1. This is a proceeding under Section 10 of the Indian Bar Councils Act, 1926 against a certain Advocate.
2. The Advocate concerned is one Mr. N. K. Sen, who was enrolled on January 2, 1948 and ordinarily practises in the Court of Small Causes On September 30, 1950, he was convicted by the Presidency Magistrate, Tenth Court, Calcutta under Section 409 of the Indian Penal Code for criminal breach of trust as an agent in respect of a sum of Rs. 7,171-3-6 pies, which he had collected on behalf of some clients. The sentence passed upon him was rigorous imprisonment for one year.
3. On appeal, this Court, by a judgment, dated May 25, 1951, upheld the conviction but reduced the sentence to a fine of Rs. 50/-. It appears that on the date of the judgment of this Court the Advocate paid up the whole amount to the clients concerned.

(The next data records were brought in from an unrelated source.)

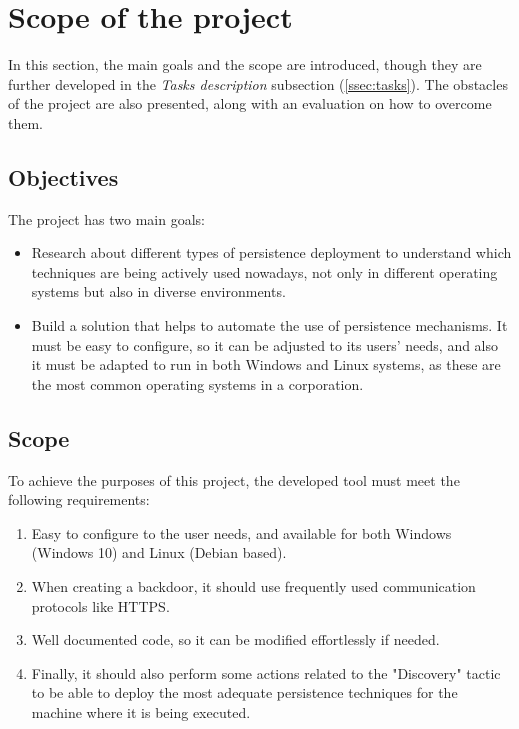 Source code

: \section{Scope of the project}
In this section, the main goals and the scope are introduced, though they are further developed in the \textit{Tasks description} subsection (\ref{ssec:tasks}). The obstacles of the project are also presented, along with an evaluation on how to overcome them.

\subsection{Objectives}
\label{ssec:objectives}
The project has two main goals:
\begin{itemize}
\item Research about different types of persistence deployment to understand which techniques are being actively used nowadays, not only in different operating systems but also in diverse environments.
\item Build a solution that helps to automate the use of persistence mechanisms. It must be easy to configure, so it can be adjusted to its users' needs, and also it must be adapted to run in both Windows and Linux systems, as these are the most common operating systems in a corporation.
\end{itemize}

\subsection{Scope}
\label{ssec:scope}
To achieve the purposes of this project, the developed tool must meet the following requirements:
\begin{enumerate}
\item Easy to configure to the user needs, and available for both Windows (Windows 10) and Linux (Debian based).
\item When creating a backdoor, it should use frequently used communication protocols like HTTPS.
\item Well documented code, so it can be modified effortlessly if needed.
\item Finally, it should also perform some actions related to the "Discovery" tactic to be able to deploy the most adequate persistence techniques for the machine where it is being executed.
\end{enumerate}

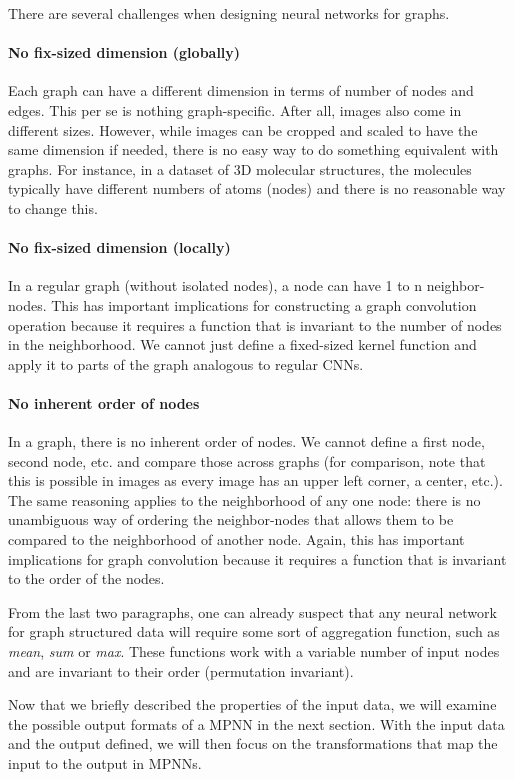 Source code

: There are several challenges when designing neural networks for graphs.

\paragraph{No fix-sized dimension (globally)}
Each graph can have a different dimension in terms of number of nodes and edges. This per se is nothing graph-specific. After all, images also come in different sizes. However, while images can be cropped and scaled to have the same dimension if needed, there is no easy way to do something equivalent with graphs. For instance, in a dataset of 3D molecular structures, the molecules typically have different numbers of atoms (nodes) and there is no reasonable way to change this.
\paragraph{No fix-sized dimension (locally)}
In a regular graph (without isolated nodes), a node can have 1 to n neighbor-nodes. This has important implications for constructing a graph convolution operation because it requires a function that is invariant to the number of nodes in the neighborhood. We cannot just define a fixed-sized kernel function and apply it to parts of the graph analogous to regular CNNs.
\paragraph{No inherent order of nodes}
In a graph, there is no inherent order of nodes. We cannot define a first node, second node, etc. and compare those across graphs (for comparison, note that this is possible in images as every image has an upper left corner, a center, etc.). The same reasoning applies to the neighborhood of any one node: there is no unambiguous way of ordering the neighbor-nodes that allows them to be compared to the neighborhood of another node. Again, this has important implications for graph convolution because it requires a function that is invariant to the order of the nodes.

From the last two paragraphs, one can already suspect that any neural network for graph structured data will require some sort of aggregation function, such as \textit{mean}, \textit{sum} or  \textit{max}. These functions work with a variable number of input nodes and are invariant to their order (permutation invariant).

Now that we briefly described the properties of the input data, we will examine the possible output formats of a MPNN in the next section. With the input data and the output defined, we will then focus on the transformations that map the input to the output in MPNNs.

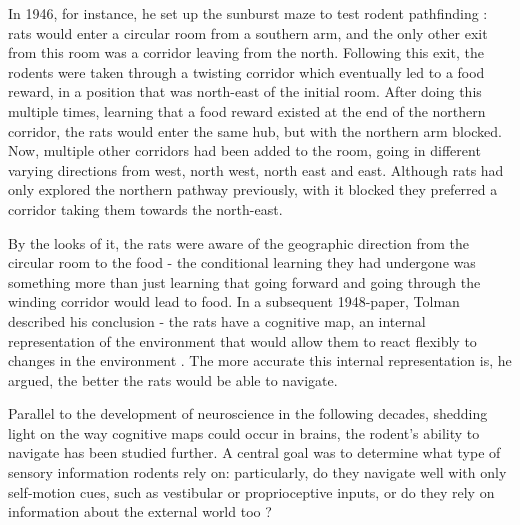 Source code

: \documentclass{article}
\begin{document}
    In 1946, for instance, he set up the sunburst maze to test rodent pathfinding \parencite{Tolman1946}: rats would enter a circular room from a southern arm, and the only other exit from this room was a corridor leaving from the north. Following this exit, the rodents were taken through a twisting corridor which eventually led to a food reward, in a position that was north-east of the initial room. After doing this multiple times, learning that a food reward existed at the end of the northern corridor, the rats would enter the same hub, but with the northern arm blocked. Now, multiple other corridors had been added to the room, going in different varying directions from west, north west, north east and east. Although rats had only explored the northern pathway previously, with it blocked they preferred a corridor taking them towards the north-east. 
    
    By the looks of it, the rats were aware of the geographic direction from the circular room to the food - the conditional learning they had undergone was something more than just learning that going forward and going through the winding corridor would lead to food. In a subsequent 1948-paper, Tolman described his conclusion - the rats have a cognitive map, an internal representation of the environment that would allow them to react flexibly to changes in the environment \parencite{Tolman1948}. The more accurate this internal representation is, he argued, the better the rats would be able to navigate.

    Parallel to the development of neuroscience in the following decades, shedding light on the way cognitive maps could occur in brains, the rodent's ability to navigate has been studied further. A central goal was to determine what type of sensory information rodents rely on: particularly, do they navigate well with only self-motion cues, such as vestibular or proprioceptive inputs, or do they rely on information about the external world too \parencite{Dudchenko2010}?
\end{document}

4. After the conviction had taken place, the trying Magistrate forwarded to this Court, as required by a circular letter, two copies of his judgment for such action as this Court might think fit to take. The matter was allowed to stand over till the decision of the appeal, but after the appeal had been decided and the conviction upheld, it was referred by a resolution of the Full Court, dated June 25, 1951, to the Bar Council for an enquiry under Section 10(2) of the Indian Bar Councils Act, 1926. In due course, a Tribunal of the Bar Council held an enquiry and recorded its finding in a report, dated August 27, 1951. That report has been forwarded to this Court under the provisions of Section 12(2) of the Indian Bar Councils Act, 1926, and the matter now comes before us for final decision under the provisions of Sub-section (4) and (5).
5. The facts are no longer in dispute. It appears that there is a house situated at No. 55, Canning Street, Calcutta, which is owned as regards a half-share by the Trust Estate of the late Mr. R. D. Mehta and with regard to the other half-share, by an individual named Hafiz Shamshed Ahmed. The house is occupied by many tenants who do not pay their rents directly to the landlords but deposit the same with the Rent Controller. On July 7, 1949, the manager of the Trust Estate engaged the Advocate concerned to collect his share of the rent from the Rent Controller and placed him in possession of 74 Challans. Subsequently on July 22, 1949, 58 other challans were placed in his hands on behalf of the owner of the other half share of the house; namely, Haflz Shamshed Ahmed. It appears that in regard to both the half-shares it. was Mr. Davar, the manager of the Trust Estate, who used to deal with the Advocate.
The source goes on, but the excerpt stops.